Task details ▸ Report the count, and only the count, of lines in the records that include the word "també".

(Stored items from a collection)
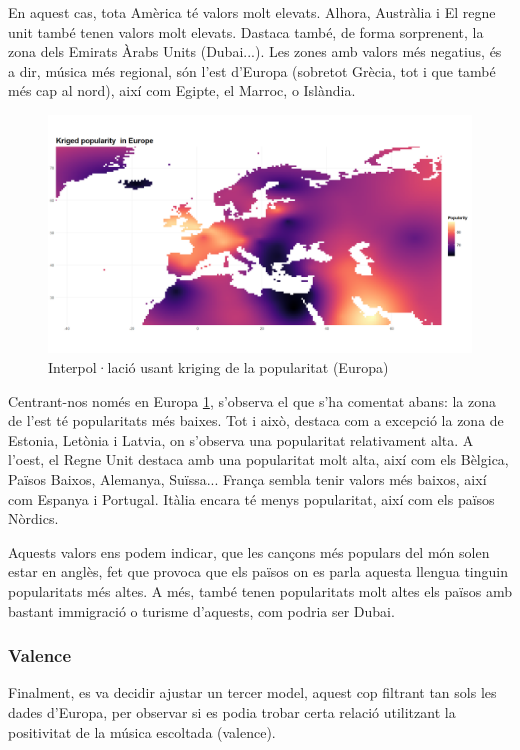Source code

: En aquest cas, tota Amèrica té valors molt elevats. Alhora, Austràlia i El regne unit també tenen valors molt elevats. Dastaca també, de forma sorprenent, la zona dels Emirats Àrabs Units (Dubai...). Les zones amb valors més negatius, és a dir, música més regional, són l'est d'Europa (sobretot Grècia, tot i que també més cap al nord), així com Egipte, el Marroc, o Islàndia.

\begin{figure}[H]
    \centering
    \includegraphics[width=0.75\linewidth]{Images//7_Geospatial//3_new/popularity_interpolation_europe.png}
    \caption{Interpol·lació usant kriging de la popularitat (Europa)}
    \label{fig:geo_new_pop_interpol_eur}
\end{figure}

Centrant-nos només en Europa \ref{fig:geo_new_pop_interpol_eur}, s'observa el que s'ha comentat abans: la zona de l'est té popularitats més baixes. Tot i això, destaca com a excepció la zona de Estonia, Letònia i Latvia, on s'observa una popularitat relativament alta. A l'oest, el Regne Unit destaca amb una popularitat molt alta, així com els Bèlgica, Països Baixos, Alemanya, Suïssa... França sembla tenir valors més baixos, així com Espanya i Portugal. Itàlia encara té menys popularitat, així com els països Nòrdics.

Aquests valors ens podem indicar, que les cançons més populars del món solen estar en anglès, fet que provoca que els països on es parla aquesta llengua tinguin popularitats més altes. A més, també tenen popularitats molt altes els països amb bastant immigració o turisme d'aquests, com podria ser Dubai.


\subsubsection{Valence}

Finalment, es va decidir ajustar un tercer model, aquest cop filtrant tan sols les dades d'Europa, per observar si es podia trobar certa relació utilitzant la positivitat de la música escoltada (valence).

--

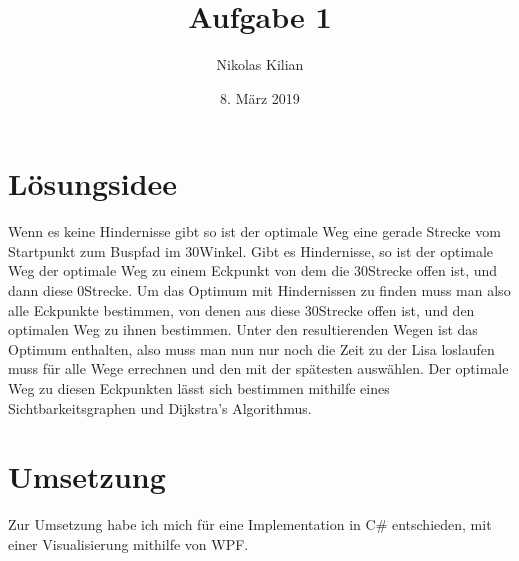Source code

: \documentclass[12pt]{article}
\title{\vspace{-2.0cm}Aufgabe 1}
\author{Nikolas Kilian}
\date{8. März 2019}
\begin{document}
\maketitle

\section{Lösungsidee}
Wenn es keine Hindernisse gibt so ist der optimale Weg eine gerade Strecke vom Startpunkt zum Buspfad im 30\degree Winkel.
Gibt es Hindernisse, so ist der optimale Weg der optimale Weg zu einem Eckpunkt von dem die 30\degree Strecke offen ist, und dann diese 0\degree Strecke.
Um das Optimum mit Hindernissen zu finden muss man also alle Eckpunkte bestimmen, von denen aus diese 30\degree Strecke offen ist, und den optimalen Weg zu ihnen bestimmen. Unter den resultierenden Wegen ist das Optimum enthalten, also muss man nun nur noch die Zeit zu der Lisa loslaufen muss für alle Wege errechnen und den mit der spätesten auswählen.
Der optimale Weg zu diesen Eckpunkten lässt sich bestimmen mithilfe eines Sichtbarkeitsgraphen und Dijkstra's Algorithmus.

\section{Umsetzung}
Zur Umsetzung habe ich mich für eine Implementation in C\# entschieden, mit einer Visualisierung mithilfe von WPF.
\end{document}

Response to the exercise ▸ 2